Urgent issues and changing priorities – these are the daily experiences of leadership.

That’s why this insight from Viktor Frankl, offered by David Noble and Carol Kauffman in their book “Real Time Leadership,” is valuable:

“Between stimulus and response there is a space. In that space is our power to choose our response. In our response lies our growth and our freedom.”

This space between a stimulus and a response provides the time for leaders to choose the best way forward. In such situations, the impulse to response with urgency can cause leaders to react instinctively, like an involuntary reflex. But this impulse can be resisted by realizing that there is time to gain clarity about the circumstances, to assess what’s needed, and to plan next steps.
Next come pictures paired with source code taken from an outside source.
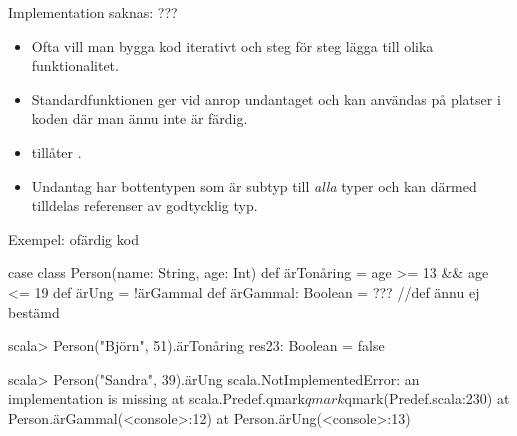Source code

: 



\begin{Slide}{Implementation saknas: ???}
\begin{itemize}
\item Ofta vill man bygga kod iterativt och steg för steg lägga till olika funktionalitet.

\item Standardfunktionen  ger vid anrop undantaget  och kan användas på platser i koden där man ännu inte är färdig.

\item {} tillåter .

\pause

\item Undantag har bottentypen  som är subtyp till \emph{alla} typer och kan därmed tilldelas referenser av godtycklig typ.


\end{itemize}
\end{Slide}

\begin{Slide}{Exempel: ofärdig kod}
\begin{Code}[basicstyle=\SlideFontSize{9}{11}\ttfamily\selectfont]
case class Person(name: String, age: Int){
  def ärTonåring = age >= 13 && age <= 19
  def ärUng = !ärGammal
  def ärGammal: Boolean = ???   //def ännu ej bestämd
}
\end{Code}
\begin{REPLnonum}
scala> Person("Björn", 51).ärTonåring
res23: Boolean = false

scala> Person("Sandra", 39).ärUng
scala.NotImplementedError: an implementation is missing
  at scala.Predef$.$qmark$qmark$qmark(Predef.scala:230)
  at Person.ärGammal(<console>:12)
  at Person.ärUng(<console>:13)
\end{REPLnonum}
\end{Slide}


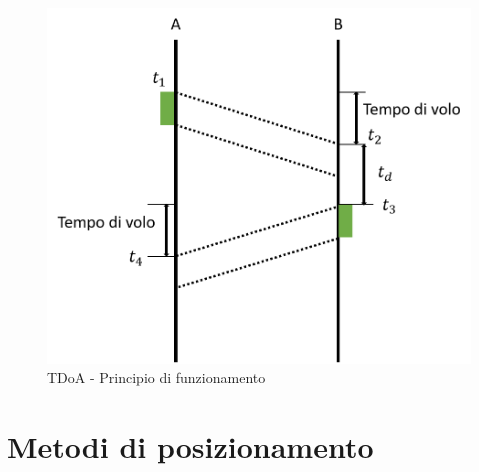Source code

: \begin{figure}[H]  
	\centering 
	\includegraphics[scale=0.4]{ContestoApplicativo/toa.png}
	\caption{TDoA - Principio di funzionamento}
	\label{fig:tdoa}
\end{figure}






\section{Metodi di posizionamento}



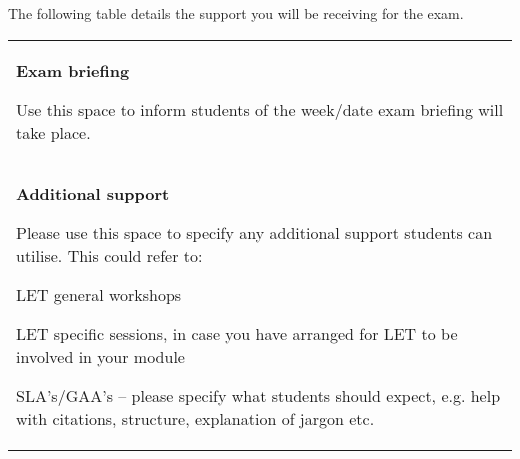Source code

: \documentclass{MDXHandbook}
\begin{document}
The following table details the support you will be receiving for the exam.

\begin{tabular}{|p{.9\linewidth}|}
	\rowcolor{MDXCorporateRed}\hline
	\multicolumn{1}{|p{.9\linewidth}|}{\centering
	\textcolor{white}{\textbf{Support and Feedback sessions for Exam}}}
	\\\hline
	\textbf{Exam briefing}

	Use this space to inform students of the week/date exam briefing will take place.
	\\\hline
	\textbf{Additional support}
	
	Please use this space to specify any additional support students can utilise. This could refer to:
	
	LET general workshops
	
	LET specific sessions, in case you have arranged for LET to be involved in your module
	
	SLA’s/GAA’s – please specify what students should expect, e.g. help with citations, structure, explanation of jargon etc.
	\\\hline
\end{tabular}
\end{document}
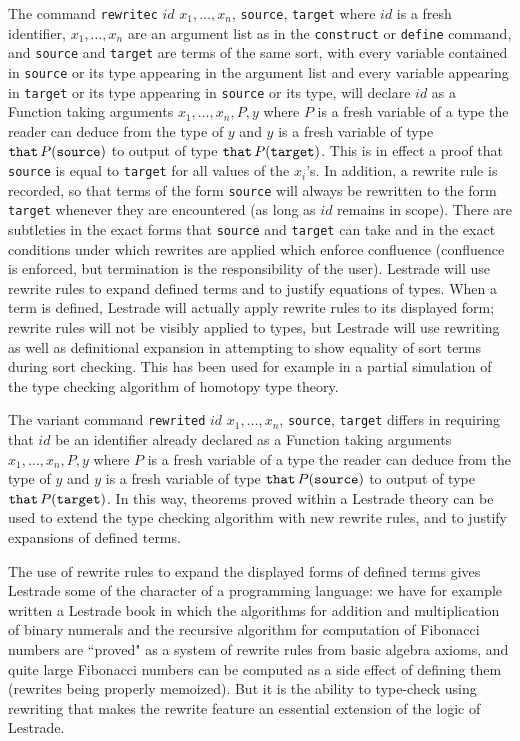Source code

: \documentclass{article}
\begin{document}
The command {\tt rewritec} $id$ $x_1, \ldots, x_n$, {\tt source}, {\tt target}  where $id$ is a fresh identifier, $x_1, \ldots, x_n$ are an argument list as in the {\tt construct} or {\tt define} command, and {\tt source} and {\tt target} are terms of the same sort, with every variable contained in {\tt source} or its type appearing in the argument list and every variable appearing in {\tt target} or its type appearing in {\tt source} or its type, will declare $id$ as a Function taking arguments $x_1,\ldots,x_n,P,y$ where $P$ is a fresh variable of a type the reader can deduce from the type of $y$ and $y$ is a fresh variable of type
${\tt that} \,P({\tt source})$ to output of type ${\tt that}\, P({\tt target})$.  This is in effect a proof that {\tt source} is equal to {\tt target} for all values of the $x_i$'s.  In addition, a rewrite rule is recorded, so that terms of the form {\tt source} will always be rewritten to the form {\tt target} whenever they are encountered (as long as $id$ remains in scope).  There are subtleties in the exact forms that {\tt source} and {\tt target} can take and in the exact conditions under which rewrites are applied which enforce confluence (confluence is enforced, but termination is the responsibility of the user).  Lestrade will use rewrite rules to expand defined terms and to justify equations of types.   When a term is defined, Lestrade will actually apply rewrite rules to its displayed form;  rewrite rules will not be visibly applied to types, but Lestrade will use rewriting as well as definitional expansion in attempting to show equality of sort terms during sort checking.   This has been used for example in a partial simulation of the type checking algorithm of homotopy type theory. 

The variant command  {\tt rewrited} $id$ $x_1, \ldots, x_n$, {\tt source}, {\tt target} differs in requiring that $id$ be an identifier already declared as a Function taking arguments $x_1,\ldots,x_n,P,y$ where $P$ is a fresh variable of a type the reader can deduce from the type of $y$ and $y$ is a fresh variable of type
${\tt that} \,P({\tt source})$ to output of type ${\tt that}\, P({\tt target})$.  In this way, theorems proved within a Lestrade theory can be used to extend the type checking algorithm with new rewrite rules, and to justify expansions of defined terms.

The use of rewrite rules to expand the displayed forms of defined terms gives Lestrade some of the character of a programming language:  we have for example written a Lestrade book in which the algorithms for addition and multiplication of binary numerals and the recursive algorithm for computation of Fibonacci numbers are ``proved" as a system of rewrite rules from basic algebra axioms, and quite large Fibonacci numbers can be computed as a side effect of defining them (rewrites being properly memoized).  But it is the ability to type-check using rewriting that makes the rewrite feature an essential extension of the logic of Lestrade.
\end{document}

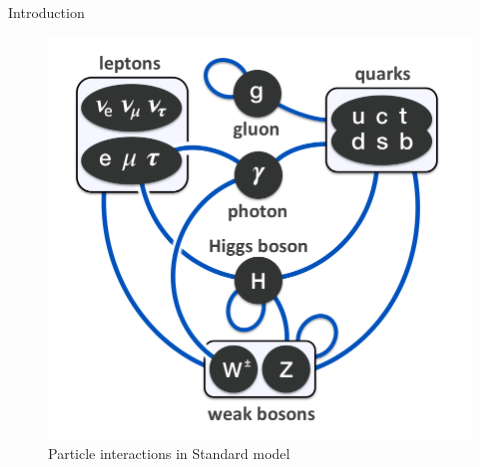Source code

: \begin{chapter}{Introduction}


	\begin{figure}[ht]
		\centering
		\includegraphics[scale=0.35]{Chapter1/sm.png}
		\caption[Particle interactions in Standard model]{Particle interactions in Standard model\cite{smi}}
		\label{sm}
	\end{figure}


\end{chapter}
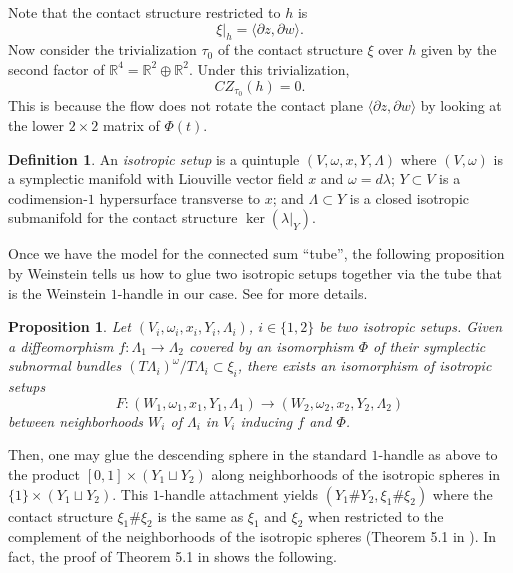 \documentclass{article}
\numberwithin{equation}{section}
\newtheorem{proposition}[theorem]{Proposition}
\theoremstyle{definition}
\newtheorem{definition}[theorem]{Definition}
\newcommand{\R}{\mathbb{R}}
\begin{document}
Note that the contact structure restricted to $h$ is $$\xi|_{h} = \langle \partial z, \partial w\rangle.$$
Now consider the trivialization $\tau_0$ of the contact structure $\xi$ over $h$ given by the second factor of $\R^4 = \R^2 \oplus \R^2$. Under this trivialization,
$$CZ_{\tau_0}(h) = 0.$$
This is because the flow does not rotate the contact plane $\langle \partial z, \partial w\rangle$ by looking at the lower $2\times 2$ matrix of $\Phi(t)$.


\begin{definition}
    An \emph{isotropic setup} is a quintuple $(V, \omega, x, Y, \Lambda)$ where $(V, \omega)$ is a symplectic manifold with Liouville vector field $x$ and $\omega = d\lambda$; $Y \subset V$ is a codimension-$1$ hypersurface transverse to $x$; and $\Lambda \subset Y$ is a closed isotropic submanifold for the contact structure $\ker(\lambda|_{Y})$.
\end{definition}

Once we have the model for the connected sum ``tube'', the following proposition by Weinstein tells us how to glue two isotropic setups together via the tube that is the Weinstein $1$-handle in our case. See \cite{Weinstein_one_handle, Cieliebak_Eliashberg} for more details.


\begin{proposition}\cite[Proposition 4.2]{Weinstein_one_handle}
\label{prop:isotropic_setup}
    Let $(V_i, \omega_i, x_i, Y_i, \Lambda_i)$, $i\in \{1,2\}$ be two isotropic setups. Given a diffeomorphism $f:\Lambda_1 \to \Lambda_2$ covered by an isomorphism $\Phi$ of their symplectic subnormal bundles $(T\Lambda_i)^\omega/T\Lambda_i\subset \xi_i$, there exists an isomorphism of isotropic setups
    $$F: (W_1, \omega_1, x_1, Y_1, \Lambda_1) \longrightarrow (W_2, \omega_2, x_2, Y_2, \Lambda_2)$$
    between neighborhoods $W_i$ of $\Lambda_i$ in $V_i$ inducing $f$ and $\Phi$.
\end{proposition}

Then, one may glue the descending sphere in the standard $1$-handle as above to the product $[0,1] \times (Y_1 \sqcup Y_2)$ along neighborhoods of the isotropic spheres in $\{1\}\times (Y_1 \sqcup Y_2)$. This $1$-handle attachment yields $(Y_1\# Y_2, \xi_1 \# \xi_2)$ where the contact structure $\xi_1 \# \xi_2$ is the same as $\xi_1$ and $\xi_2$ when restricted to the complement of the neighborhoods of the isotropic spheres (Theorem 5.1 in \cite{Weinstein_one_handle}). In fact, the proof of Theorem 5.1 in \cite{Weinstein_one_handle} shows the following.
\end{document}

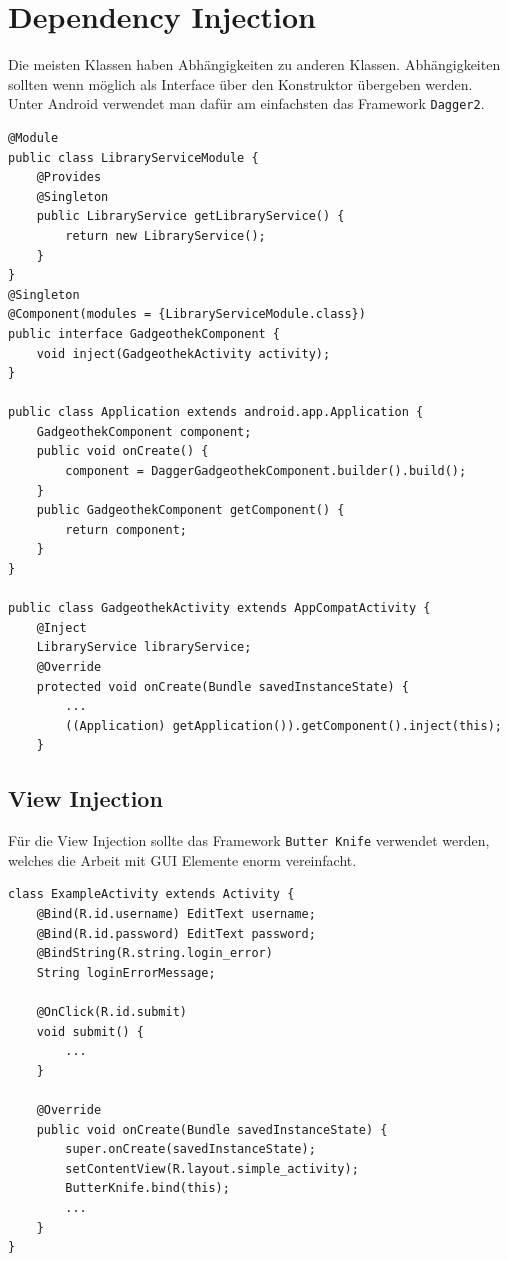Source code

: \section{Dependency Injection}
Die meisten Klassen haben Abhängigkeiten zu anderen Klassen. Abhängigkeiten sollten wenn möglich als Interface über den Konstruktor übergeben werden. Unter Android verwendet man dafür am einfachsten das Framework \lstinline[]|Dagger2|.

\begin{lstlisting}[caption=Dagger2 Dependency Injection]
@Module
public class LibraryServiceModule {
	@Provides
	@Singleton
	public LibraryService getLibraryService() {
		return new LibraryService();
	}
}
@Singleton
@Component(modules = {LibraryServiceModule.class})
public interface GadgeothekComponent {
	void inject(GadgeothekActivity activity);
}

public class Application extends android.app.Application {
	GadgeothekComponent component;
	public void onCreate() {
		component = DaggerGadgeothekComponent.builder().build();
	}
	public GadgeothekComponent getComponent() {  
		return component;
	}
}

public class GadgeothekActivity extends AppCompatActivity {
	@Inject
	LibraryService libraryService;
	@Override
	protected void onCreate(Bundle savedInstanceState) {
		...
		((Application) getApplication()).getComponent().inject(this); 
	}
\end{lstlisting}

\subsection{View Injection}
Für die View Injection sollte das Framework \lstinline[]|Butter Knife| verwendet werden, welches die Arbeit mit GUI Elemente enorm vereinfacht.
\begin{lstlisting}[caption=View Injection mit Butter Knife]
class ExampleActivity extends Activity {
	@Bind(R.id.username) EditText username;
	@Bind(R.id.password) EditText password;
	@BindString(R.string.login_error) 
	String loginErrorMessage;

	@OnClick(R.id.submit) 
	void submit() {
		...
	}
	
	@Override 
	public void onCreate(Bundle savedInstanceState) {
		super.onCreate(savedInstanceState);
		setContentView(R.layout.simple_activity);
		ButterKnife.bind(this);
		...
	}
}
\end{lstlisting}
The authors propose 5 steps to create this space between stimulus and response, helping leaders focus on the situation and manage emotions:

  1. Be calm, to better manage your response to the threat;
  2. Be clear, about your current challenges and highest priorities – external (goals/others’ expectations), internal (your values/mindset), and interpersonal (relationships/social intelligence) — to see things for what they are;
  3. Be curious, taking time to gather information that will enable the generation of alternative responses and thoughtful decisions;
  4. Be compassionate, empathizing with others to encourage their suggestions, maximize the number of optional responses, and discover what they need to move forward;
  5. Be courageous, challenging existing assumptions, precedents, and perceptions of reality, speaking truth to power when necessary.

How might this process improve your response to the next urgent challenge?